→ **Goal of the exercise**
In the records below, locate the line containing "Retrieve information about", then output that line and all later lines exactly, through the last one.

Dataset records

● ● ● ●

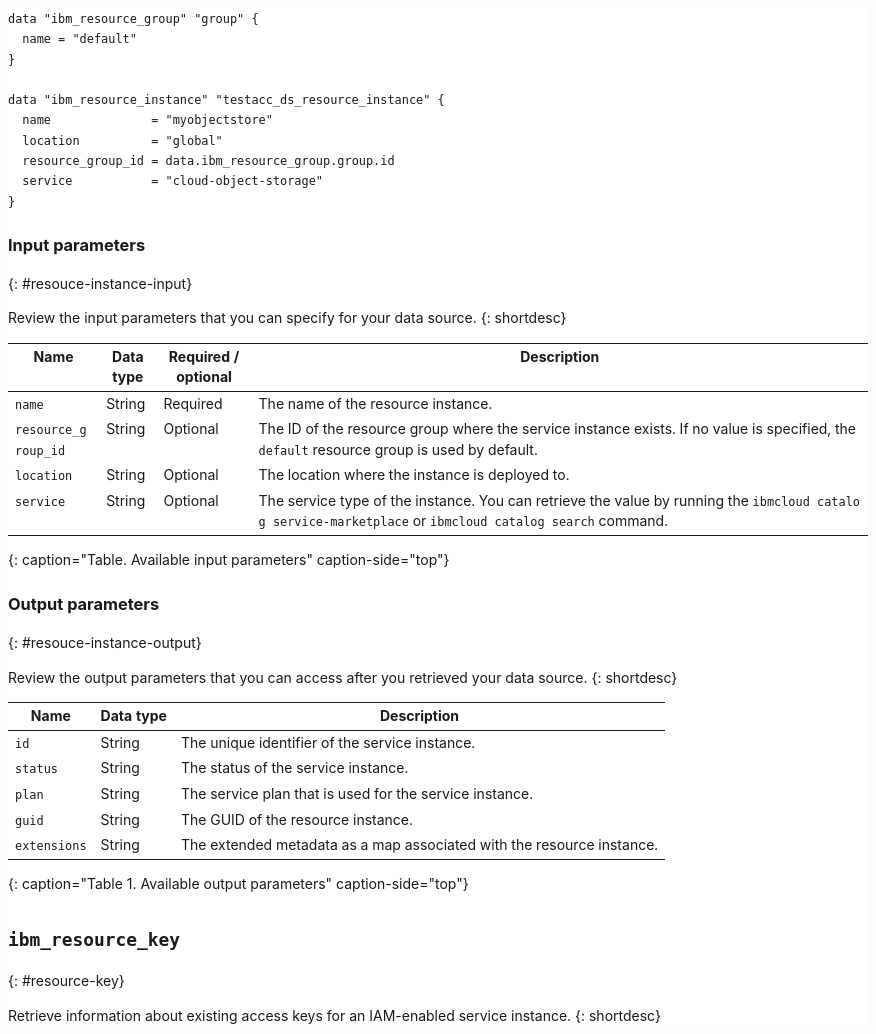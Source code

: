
 ```
data "ibm_resource_group" "group" {
  name = "default"
}

data "ibm_resource_instance" "testacc_ds_resource_instance" {
  name              = "myobjectstore"
  location          = "global"
  resource_group_id = data.ibm_resource_group.group.id
  service           = "cloud-object-storage"
}
```

### Input parameters
{: #resouce-instance-input}

Review the input parameters that you can specify for your data source. 
{: shortdesc}

|Name|Data type|Required / optional|Description|
|----|-----------|------------|-----------------------------|
|`name`|String|Required|The name of the resource instance.|
|`resource_group_id`|String|Optional|The ID of the resource group where the service instance exists. If no value is specified, the `default` resource group is used by default. |
|`location`|String|Optional|The location where the instance is deployed to.|
|`service`|String|Optional|The service type of the instance. You can retrieve the value by running the `ibmcloud catalog service-marketplace` or `ibmcloud catalog search` command.|
{: caption="Table. Available input parameters" caption-side="top"}

### Output parameters
{: #resouce-instance-output}

Review the output parameters that you can access after you retrieved your data source. 
{: shortdesc}

|Name|Data type|Description|
|----|-----------|----------|
|`id`|String|The unique identifier of the service instance.|
|`status`|String|The status of the service instance.|
|`plan`|String| The service plan that is used for the service instance.|
|`guid`|String|The GUID of the resource instance.|
|`extensions`|String|The extended metadata as a map associated with the resource instance.|
{: caption="Table 1. Available output parameters" caption-side="top"}

## `ibm_resource_key`
{: #resource-key}

Retrieve information about existing access keys for an IAM-enabled service instance.
{: shortdesc}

● ● ● ●

→ **Task output**
Retrieve information about existing access keys for an IAM-enabled service instance.
{: shortdesc}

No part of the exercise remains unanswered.